AIM OF THE EXERCISE: Set the whole listing down again exactly as written.

╔══

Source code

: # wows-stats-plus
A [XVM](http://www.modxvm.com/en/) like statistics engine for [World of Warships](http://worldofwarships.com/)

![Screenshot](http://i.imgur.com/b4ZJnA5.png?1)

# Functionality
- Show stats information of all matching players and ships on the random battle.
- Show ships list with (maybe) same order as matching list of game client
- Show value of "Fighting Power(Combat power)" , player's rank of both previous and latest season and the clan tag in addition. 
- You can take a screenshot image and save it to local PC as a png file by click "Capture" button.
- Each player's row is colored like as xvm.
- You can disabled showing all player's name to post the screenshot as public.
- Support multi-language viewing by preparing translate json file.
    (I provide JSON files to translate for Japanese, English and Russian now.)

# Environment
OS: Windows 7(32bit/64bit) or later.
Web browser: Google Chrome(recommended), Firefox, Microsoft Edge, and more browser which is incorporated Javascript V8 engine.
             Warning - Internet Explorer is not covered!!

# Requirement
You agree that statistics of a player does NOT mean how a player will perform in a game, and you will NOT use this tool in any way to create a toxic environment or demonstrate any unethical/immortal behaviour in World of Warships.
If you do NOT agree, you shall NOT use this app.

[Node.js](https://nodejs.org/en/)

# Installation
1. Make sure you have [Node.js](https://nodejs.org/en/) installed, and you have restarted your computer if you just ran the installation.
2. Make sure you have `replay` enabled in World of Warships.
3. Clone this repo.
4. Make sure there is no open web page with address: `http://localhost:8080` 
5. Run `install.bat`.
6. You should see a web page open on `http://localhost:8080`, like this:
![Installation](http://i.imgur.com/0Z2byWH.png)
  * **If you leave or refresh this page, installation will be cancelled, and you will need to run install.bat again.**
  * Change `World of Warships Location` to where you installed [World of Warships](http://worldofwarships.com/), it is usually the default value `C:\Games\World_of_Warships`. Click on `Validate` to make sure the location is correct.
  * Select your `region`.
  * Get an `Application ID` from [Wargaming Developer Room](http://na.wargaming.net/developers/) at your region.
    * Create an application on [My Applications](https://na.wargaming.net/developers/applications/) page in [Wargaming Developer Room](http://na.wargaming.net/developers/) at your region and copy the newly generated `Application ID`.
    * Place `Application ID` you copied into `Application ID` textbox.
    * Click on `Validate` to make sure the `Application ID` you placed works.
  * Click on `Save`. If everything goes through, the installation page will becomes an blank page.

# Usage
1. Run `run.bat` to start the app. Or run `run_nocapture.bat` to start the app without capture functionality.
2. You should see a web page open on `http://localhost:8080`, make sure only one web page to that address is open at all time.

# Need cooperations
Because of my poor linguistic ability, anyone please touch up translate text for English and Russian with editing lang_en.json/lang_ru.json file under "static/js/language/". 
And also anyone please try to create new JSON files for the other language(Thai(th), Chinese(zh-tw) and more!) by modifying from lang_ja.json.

╚══

SOLUTION TO THE PROBLEM:
Source code

: # wows-stats-plus
A [XVM](http://www.modxvm.com/en/) like statistics engine for [World of Warships](http://worldofwarships.com/)

![Screenshot](http://i.imgur.com/b4ZJnA5.png?1)

# Functionality
- Show stats information of all matching players and ships on the random battle.
- Show ships list with (maybe) same order as matching list of game client
- Show value of "Fighting Power(Combat power)" , player's rank of both previous and latest season and the clan tag in addition. 
- You can take a screenshot image and save it to local PC as a png file by click "Capture" button.
- Each player's row is colored like as xvm.
- You can disabled showing all player's name to post the screenshot as public.
- Support multi-language viewing by preparing translate json file.
    (I provide JSON files to translate for Japanese, English and Russian now.)

# Environment
OS: Windows 7(32bit/64bit) or later.
Web browser: Google Chrome(recommended), Firefox, Microsoft Edge, and more browser which is incorporated Javascript V8 engine.
             Warning - Internet Explorer is not covered!!

# Requirement
You agree that statistics of a player does NOT mean how a player will perform in a game, and you will NOT use this tool in any way to create a toxic environment or demonstrate any unethical/immortal behaviour in World of Warships.
If you do NOT agree, you shall NOT use this app.

[Node.js](https://nodejs.org/en/)

# Installation
1. Make sure you have [Node.js](https://nodejs.org/en/) installed, and you have restarted your computer if you just ran the installation.
2. Make sure you have `replay` enabled in World of Warships.
3. Clone this repo.
4. Make sure there is no open web page with address: `http://localhost:8080` 
5. Run `install.bat`.
6. You should see a web page open on `http://localhost:8080`, like this:
![Installation](http://i.imgur.com/0Z2byWH.png)
  * **If you leave or refresh this page, installation will be cancelled, and you will need to run install.bat again.**
  * Change `World of Warships Location` to where you installed [World of Warships](http://worldofwarships.com/), it is usually the default value `C:\Games\World_of_Warships`. Click on `Validate` to make sure the location is correct.
  * Select your `region`.
  * Get an `Application ID` from [Wargaming Developer Room](http://na.wargaming.net/developers/) at your region.
    * Create an application on [My Applications](https://na.wargaming.net/developers/applications/) page in [Wargaming Developer Room](http://na.wargaming.net/developers/) at your region and copy the newly generated `Application ID`.
    * Place `Application ID` you copied into `Application ID` textbox.
    * Click on `Validate` to make sure the `Application ID` you placed works.
  * Click on `Save`. If everything goes through, the installation page will becomes an blank page.

# Usage
1. Run `run.bat` to start the app. Or run `run_nocapture.bat` to start the app without capture functionality.
2. You should see a web page open on `http://localhost:8080`, make sure only one web page to that address is open at all time.

# Need cooperations
Because of my poor linguistic ability, anyone please touch up translate text for English and Russian with editing lang_en.json/lang_ru.json file under "static/js/language/". 
And also anyone please try to create new JSON files for the other language(Thai(th), Chinese(zh-tw) and more!) by modifying from lang_ja.json.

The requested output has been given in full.